I don't know about you but anymore it
seems like I'm always busy. Even when I'm not actually busy, I keep myself
busy. Don't you?
It wasn't until recently, when I gained a
little more time than I'm. Actually a lot more time than I'm used to. Taking internships
in college is great, but it made me realize that when you don't have classes
and homework you gain a whole lot more time. Now what do you do during that
time?
For a while it was the usual that I'd keep
myself busy with when I had a some spare time. Get on Pinterest, Tumblr, watch
Netflix, read a book. For a bit I was able to do some of my hobbies I'd been to
busy to give any time to in the last year or so. I tried drawing and writing,
but that didn't last long. I didn't seem to have the attention span for it to
last that long.
It wasn't until recently when I had an
exceptional amount of time that I realized I couldn't be doing that anymore. I
realized that I wasn't getting anything out of my distractions, because that's
what they were, distractions. I wasn't actually doing anything of worth. And
honestly? When I have a spare minute whether in college or now over the summer
I find my self reaching for my phone, reaching for a distraction. Why? I'm
spending the summer in one of the most amazing cities in America and normally I
live in a place I love surrounded by friends. And its not just me, my
roommates, other interns, and friends. Everyone seems to constantly be on their
phone, but I know as well as the next person that it's probably just buzzfeed.
I know that other people have gone
unplugged for a week and it's a great destresser, but with work that's not
exactly possible. I also don't feel like I'm ready for that step, maybe later
this summer or over Christmas break. So instead I'm challenging myself, and if
you want to join me, you're more than welcome.

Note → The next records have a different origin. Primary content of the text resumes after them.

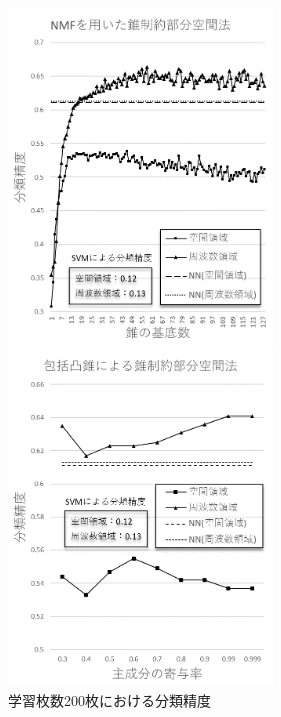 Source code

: \begin{figure}[htbp]
	\begin{minipage}{0.5\hsize}
		\begin{center}
			\includegraphics[width=70mm]{result/200-nmf.png}
		\end{center}
	\end{minipage}
	\begin{minipage}{0.5\hsize}
		\begin{center}
			\includegraphics[width=70mm]{result/200-comp.png}
		\end{center}
	\end{minipage}
	\caption{学習枚数200枚における分類精度}
\end{figure}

This week when I have spare time I want to
have a better busy. I want to be productive with my time. For me this means
studying for my GRE, updating my resume, working on my cover letter, and more.
For you this may mean something different but I'm going to try and quit
distracting myself and actually be busy, with things I care about. Don't let
yourself fall into the lethargy that I feel like consumed me recently.
Have any of you felt like this recently?
Or taken steps to stop it?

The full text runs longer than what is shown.